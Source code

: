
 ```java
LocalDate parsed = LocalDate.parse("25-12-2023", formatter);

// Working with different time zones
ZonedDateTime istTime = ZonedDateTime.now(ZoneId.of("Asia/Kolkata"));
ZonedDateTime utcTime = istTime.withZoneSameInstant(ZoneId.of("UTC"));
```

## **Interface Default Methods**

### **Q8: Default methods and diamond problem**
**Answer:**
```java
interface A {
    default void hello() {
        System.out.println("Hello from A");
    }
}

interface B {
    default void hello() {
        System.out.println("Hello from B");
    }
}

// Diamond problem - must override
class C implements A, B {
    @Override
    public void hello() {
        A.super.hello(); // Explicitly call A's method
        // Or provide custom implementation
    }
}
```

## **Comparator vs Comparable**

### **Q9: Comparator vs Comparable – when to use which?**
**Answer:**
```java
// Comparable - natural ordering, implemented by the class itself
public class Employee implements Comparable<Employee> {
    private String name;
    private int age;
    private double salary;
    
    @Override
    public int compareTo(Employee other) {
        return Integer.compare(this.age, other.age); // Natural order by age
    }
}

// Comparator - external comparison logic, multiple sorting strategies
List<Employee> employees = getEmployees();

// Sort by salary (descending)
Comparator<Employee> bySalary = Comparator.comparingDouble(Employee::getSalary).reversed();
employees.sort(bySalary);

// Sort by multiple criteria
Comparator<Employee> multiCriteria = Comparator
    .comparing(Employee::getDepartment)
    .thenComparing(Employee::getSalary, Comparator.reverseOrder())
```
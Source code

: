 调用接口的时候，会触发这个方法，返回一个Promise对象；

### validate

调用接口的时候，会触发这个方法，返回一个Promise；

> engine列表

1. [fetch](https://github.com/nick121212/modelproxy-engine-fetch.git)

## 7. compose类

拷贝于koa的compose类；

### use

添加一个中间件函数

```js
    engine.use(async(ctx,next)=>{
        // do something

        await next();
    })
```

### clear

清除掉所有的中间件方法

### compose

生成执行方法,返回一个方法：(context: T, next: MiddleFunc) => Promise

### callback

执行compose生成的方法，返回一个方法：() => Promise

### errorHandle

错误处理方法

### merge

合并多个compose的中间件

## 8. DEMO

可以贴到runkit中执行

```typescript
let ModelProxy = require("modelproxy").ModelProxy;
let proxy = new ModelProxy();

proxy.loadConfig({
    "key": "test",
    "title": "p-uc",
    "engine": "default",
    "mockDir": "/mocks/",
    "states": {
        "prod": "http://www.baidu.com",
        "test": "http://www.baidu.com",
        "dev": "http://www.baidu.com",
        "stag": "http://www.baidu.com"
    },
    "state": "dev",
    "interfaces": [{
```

### Task to complete:
Print out the whole of the material above exactly.

### Result:
Source code

:
 ```java
LocalDate parsed = LocalDate.parse("25-12-2023", formatter);

// Working with different time zones
ZonedDateTime istTime = ZonedDateTime.now(ZoneId.of("Asia/Kolkata"));
ZonedDateTime utcTime = istTime.withZoneSameInstant(ZoneId.of("UTC"));
```

## **Interface Default Methods**

### **Q8: Default methods and diamond problem**
**Answer:**
```java
interface A {
    default void hello() {
        System.out.println("Hello from A");
    }
}

interface B {
    default void hello() {
        System.out.println("Hello from B");
    }
}

// Diamond problem - must override
class C implements A, B {
    @Override
    public void hello() {
        A.super.hello(); // Explicitly call A's method
        // Or provide custom implementation
    }
}
```

## **Comparator vs Comparable**

### **Q9: Comparator vs Comparable – when to use which?**
**Answer:**
```java
// Comparable - natural ordering, implemented by the class itself
public class Employee implements Comparable<Employee> {
    private String name;
    private int age;
    private double salary;
    
    @Override
    public int compareTo(Employee other) {
        return Integer.compare(this.age, other.age); // Natural order by age
    }
}

// Comparator - external comparison logic, multiple sorting strategies
List<Employee> employees = getEmployees();

// Sort by salary (descending)
Comparator<Employee> bySalary = Comparator.comparingDouble(Employee::getSalary).reversed();
employees.sort(bySalary);

// Sort by multiple criteria
Comparator<Employee> multiCriteria = Comparator
    .comparing(Employee::getDepartment)
    .thenComparing(Employee::getSalary, Comparator.reverseOrder())
```
Source code

: 调用接口的时候，会触发这个方法，返回一个Promise对象；

### validate

调用接口的时候，会触发这个方法，返回一个Promise；

> engine列表

1. [fetch](https://github.com/nick121212/modelproxy-engine-fetch.git)

## 7. compose类

拷贝于koa的compose类；

### use

添加一个中间件函数

```js
    engine.use(async(ctx,next)=>{
        // do something

        await next();
    })
```

### clear

清除掉所有的中间件方法

### compose

生成执行方法,返回一个方法：(context: T, next: MiddleFunc) => Promise

### callback

执行compose生成的方法，返回一个方法：() => Promise

### errorHandle

错误处理方法

### merge

合并多个compose的中间件

## 8. DEMO

可以贴到runkit中执行

```typescript
let ModelProxy = require("modelproxy").ModelProxy;
let proxy = new ModelProxy();

proxy.loadConfig({
    "key": "test",
    "title": "p-uc",
    "engine": "default",
    "mockDir": "/mocks/",
    "states": {
        "prod": "http://www.baidu.com",
        "test": "http://www.baidu.com",
        "dev": "http://www.baidu.com",
        "stag": "http://www.baidu.com"
    },
    "state": "dev",
    "interfaces": [{
```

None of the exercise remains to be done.